[Recorded data Boundary: Start]

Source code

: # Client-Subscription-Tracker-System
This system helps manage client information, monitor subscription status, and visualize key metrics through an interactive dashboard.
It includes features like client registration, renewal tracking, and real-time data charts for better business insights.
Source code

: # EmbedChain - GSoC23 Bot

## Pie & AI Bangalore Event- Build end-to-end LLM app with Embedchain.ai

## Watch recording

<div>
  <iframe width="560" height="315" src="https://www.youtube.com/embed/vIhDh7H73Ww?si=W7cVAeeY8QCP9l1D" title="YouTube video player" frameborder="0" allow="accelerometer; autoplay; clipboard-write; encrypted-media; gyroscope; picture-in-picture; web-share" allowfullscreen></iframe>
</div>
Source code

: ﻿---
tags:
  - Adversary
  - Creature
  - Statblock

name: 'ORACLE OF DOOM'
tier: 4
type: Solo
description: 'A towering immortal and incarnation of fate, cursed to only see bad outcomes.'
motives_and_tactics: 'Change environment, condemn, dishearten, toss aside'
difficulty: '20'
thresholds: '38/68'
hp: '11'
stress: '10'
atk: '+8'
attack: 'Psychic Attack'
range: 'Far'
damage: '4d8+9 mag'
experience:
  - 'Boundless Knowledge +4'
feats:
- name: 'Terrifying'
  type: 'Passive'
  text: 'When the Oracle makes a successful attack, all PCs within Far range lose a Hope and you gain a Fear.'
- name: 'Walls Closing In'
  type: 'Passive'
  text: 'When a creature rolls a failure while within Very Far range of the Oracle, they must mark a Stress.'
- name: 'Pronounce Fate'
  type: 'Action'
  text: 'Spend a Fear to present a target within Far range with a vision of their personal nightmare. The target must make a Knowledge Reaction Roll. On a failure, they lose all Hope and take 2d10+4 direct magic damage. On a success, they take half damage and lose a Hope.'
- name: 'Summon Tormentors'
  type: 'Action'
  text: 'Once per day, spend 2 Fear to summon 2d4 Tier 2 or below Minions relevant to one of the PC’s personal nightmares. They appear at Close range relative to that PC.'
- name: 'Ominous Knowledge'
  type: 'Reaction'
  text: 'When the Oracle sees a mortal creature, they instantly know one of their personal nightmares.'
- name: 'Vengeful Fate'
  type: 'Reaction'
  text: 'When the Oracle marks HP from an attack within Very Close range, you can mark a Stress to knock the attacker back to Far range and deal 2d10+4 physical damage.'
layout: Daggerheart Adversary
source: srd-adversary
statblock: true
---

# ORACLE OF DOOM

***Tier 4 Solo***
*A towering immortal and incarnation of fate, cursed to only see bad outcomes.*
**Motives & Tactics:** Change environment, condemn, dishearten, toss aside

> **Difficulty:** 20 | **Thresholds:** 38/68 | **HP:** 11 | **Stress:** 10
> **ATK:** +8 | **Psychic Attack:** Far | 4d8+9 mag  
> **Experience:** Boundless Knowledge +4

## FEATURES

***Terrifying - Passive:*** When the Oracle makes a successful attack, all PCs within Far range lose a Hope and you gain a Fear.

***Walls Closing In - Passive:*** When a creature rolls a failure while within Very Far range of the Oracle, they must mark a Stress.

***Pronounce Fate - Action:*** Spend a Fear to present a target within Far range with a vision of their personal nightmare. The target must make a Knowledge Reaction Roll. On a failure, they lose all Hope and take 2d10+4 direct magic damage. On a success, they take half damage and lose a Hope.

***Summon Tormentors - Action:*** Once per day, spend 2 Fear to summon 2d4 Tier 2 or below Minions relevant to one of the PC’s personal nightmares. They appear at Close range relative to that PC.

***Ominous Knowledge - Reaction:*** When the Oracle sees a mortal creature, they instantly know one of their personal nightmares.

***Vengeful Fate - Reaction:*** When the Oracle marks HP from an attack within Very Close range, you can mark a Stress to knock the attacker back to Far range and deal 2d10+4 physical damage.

[Recorded data Boundary: End]

• _Exercise_
From the material above, copy each line that includes the word "successful".

• _Answer for this exercise_
  text: 'When the Oracle makes a successful attack, all PCs within Far range lose a Hope and you gain a Fear.'
***Terrifying - Passive:*** When the Oracle makes a successful attack, all PCs within Far range lose a Hope and you gain a Fear.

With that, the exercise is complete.